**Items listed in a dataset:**
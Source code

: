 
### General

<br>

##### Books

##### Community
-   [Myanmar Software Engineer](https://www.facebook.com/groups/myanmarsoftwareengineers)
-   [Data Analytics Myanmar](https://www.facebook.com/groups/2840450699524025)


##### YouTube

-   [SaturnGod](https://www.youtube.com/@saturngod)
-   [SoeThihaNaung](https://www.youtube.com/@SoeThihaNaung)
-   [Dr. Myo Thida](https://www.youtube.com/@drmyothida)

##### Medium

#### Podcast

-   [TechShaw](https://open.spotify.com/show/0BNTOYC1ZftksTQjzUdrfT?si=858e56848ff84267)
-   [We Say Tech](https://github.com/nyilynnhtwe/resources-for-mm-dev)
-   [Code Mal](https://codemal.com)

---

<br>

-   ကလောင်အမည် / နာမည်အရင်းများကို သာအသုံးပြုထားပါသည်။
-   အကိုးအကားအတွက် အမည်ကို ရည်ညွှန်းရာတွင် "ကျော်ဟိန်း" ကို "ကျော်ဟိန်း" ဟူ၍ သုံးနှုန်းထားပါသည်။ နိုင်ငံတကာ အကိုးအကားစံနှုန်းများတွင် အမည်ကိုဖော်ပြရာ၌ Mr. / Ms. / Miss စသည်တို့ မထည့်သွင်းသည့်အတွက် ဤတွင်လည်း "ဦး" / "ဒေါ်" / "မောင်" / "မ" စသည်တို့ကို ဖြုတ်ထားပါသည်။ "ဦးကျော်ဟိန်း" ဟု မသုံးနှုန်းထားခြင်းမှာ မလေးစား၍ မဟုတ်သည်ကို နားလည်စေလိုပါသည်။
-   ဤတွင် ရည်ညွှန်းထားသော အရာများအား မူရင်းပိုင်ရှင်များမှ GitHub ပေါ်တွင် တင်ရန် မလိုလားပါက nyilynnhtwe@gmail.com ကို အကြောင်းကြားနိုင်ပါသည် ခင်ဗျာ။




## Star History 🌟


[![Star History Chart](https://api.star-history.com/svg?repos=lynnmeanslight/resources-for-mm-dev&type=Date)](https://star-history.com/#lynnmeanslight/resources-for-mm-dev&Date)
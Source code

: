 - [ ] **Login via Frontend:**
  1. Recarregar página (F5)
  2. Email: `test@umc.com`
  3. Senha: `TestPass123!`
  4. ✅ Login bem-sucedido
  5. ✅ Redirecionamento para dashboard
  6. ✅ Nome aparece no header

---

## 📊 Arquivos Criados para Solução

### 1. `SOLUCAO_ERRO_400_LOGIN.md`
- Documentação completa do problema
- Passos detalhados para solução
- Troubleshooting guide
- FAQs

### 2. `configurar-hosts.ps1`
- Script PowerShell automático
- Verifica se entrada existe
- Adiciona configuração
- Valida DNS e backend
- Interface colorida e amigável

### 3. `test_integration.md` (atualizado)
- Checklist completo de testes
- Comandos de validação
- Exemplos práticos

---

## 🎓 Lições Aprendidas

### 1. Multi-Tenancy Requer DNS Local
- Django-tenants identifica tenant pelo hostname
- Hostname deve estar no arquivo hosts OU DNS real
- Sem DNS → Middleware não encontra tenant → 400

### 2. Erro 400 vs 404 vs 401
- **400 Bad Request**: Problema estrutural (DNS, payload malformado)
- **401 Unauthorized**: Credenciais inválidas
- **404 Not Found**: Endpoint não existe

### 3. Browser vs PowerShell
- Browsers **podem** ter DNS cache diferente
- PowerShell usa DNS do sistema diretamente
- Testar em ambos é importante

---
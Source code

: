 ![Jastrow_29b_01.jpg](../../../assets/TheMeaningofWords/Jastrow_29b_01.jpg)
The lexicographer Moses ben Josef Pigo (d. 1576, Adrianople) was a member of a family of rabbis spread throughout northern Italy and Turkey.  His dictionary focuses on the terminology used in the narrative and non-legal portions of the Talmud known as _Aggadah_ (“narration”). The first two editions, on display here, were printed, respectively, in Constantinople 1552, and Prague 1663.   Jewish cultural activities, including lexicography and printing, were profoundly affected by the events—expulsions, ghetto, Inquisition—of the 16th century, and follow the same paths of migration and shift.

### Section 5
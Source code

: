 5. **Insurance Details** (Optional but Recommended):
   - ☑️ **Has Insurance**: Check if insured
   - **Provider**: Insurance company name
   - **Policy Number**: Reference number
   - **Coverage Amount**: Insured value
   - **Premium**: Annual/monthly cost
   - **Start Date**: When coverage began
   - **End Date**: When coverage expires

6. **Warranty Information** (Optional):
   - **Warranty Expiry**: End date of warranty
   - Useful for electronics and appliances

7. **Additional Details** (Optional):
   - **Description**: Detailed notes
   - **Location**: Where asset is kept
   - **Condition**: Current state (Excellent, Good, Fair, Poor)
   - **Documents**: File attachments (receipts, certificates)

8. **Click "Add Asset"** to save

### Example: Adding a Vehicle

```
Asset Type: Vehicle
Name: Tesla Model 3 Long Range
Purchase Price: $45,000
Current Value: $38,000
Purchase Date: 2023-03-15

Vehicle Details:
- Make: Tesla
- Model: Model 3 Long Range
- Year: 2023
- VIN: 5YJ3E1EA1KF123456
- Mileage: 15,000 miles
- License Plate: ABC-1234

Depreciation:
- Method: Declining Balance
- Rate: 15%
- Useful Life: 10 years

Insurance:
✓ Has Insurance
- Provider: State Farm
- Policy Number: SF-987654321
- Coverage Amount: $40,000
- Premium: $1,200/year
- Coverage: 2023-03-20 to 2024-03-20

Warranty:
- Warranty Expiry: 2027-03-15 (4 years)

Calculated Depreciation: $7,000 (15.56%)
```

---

**EXERCISE INSTRUCTIONS:** Go back to the data above and please quote exactly, and only, the lines from the line with "- ☑️ **Has Insurance**: Check if insured" through its last line.

**WORKED SOLUTION:**
   - ☑️ **Has Insurance**: Check if insured
   - **Provider**: Insurance company name
   - **Policy Number**: Reference number
   - **Coverage Amount**: Insured value
   - **Premium**: Annual/monthly cost
   - **Start Date**: When coverage began
   - **End Date**: When coverage expires

6. **Warranty Information** (Optional):
   - **Warranty Expiry**: End date of warranty
   - Useful for electronics and appliances

7. **Additional Details** (Optional):
   - **Description**: Detailed notes
   - **Location**: Where asset is kept
   - **Condition**: Current state (Excellent, Good, Fair, Poor)
   - **Documents**: File attachments (receipts, certificates)

8. **Click "Add Asset"** to save

### Example: Adding a Vehicle

```
Asset Type: Vehicle
Name: Tesla Model 3 Long Range
Purchase Price: $45,000
Current Value: $38,000
Purchase Date: 2023-03-15

Vehicle Details:
- Make: Tesla
- Model: Model 3 Long Range
- Year: 2023
- VIN: 5YJ3E1EA1KF123456
- Mileage: 15,000 miles
- License Plate: ABC-1234

Depreciation:
- Method: Declining Balance
- Rate: 15%
- Useful Life: 10 years

Insurance:
✓ Has Insurance
- Provider: State Farm
- Policy Number: SF-987654321
- Coverage Amount: $40,000
- Premium: $1,200/year
- Coverage: 2023-03-20 to 2024-03-20

Warranty:
- Warranty Expiry: 2027-03-15 (4 years)

Calculated Depreciation: $7,000 (15.56%)
```

---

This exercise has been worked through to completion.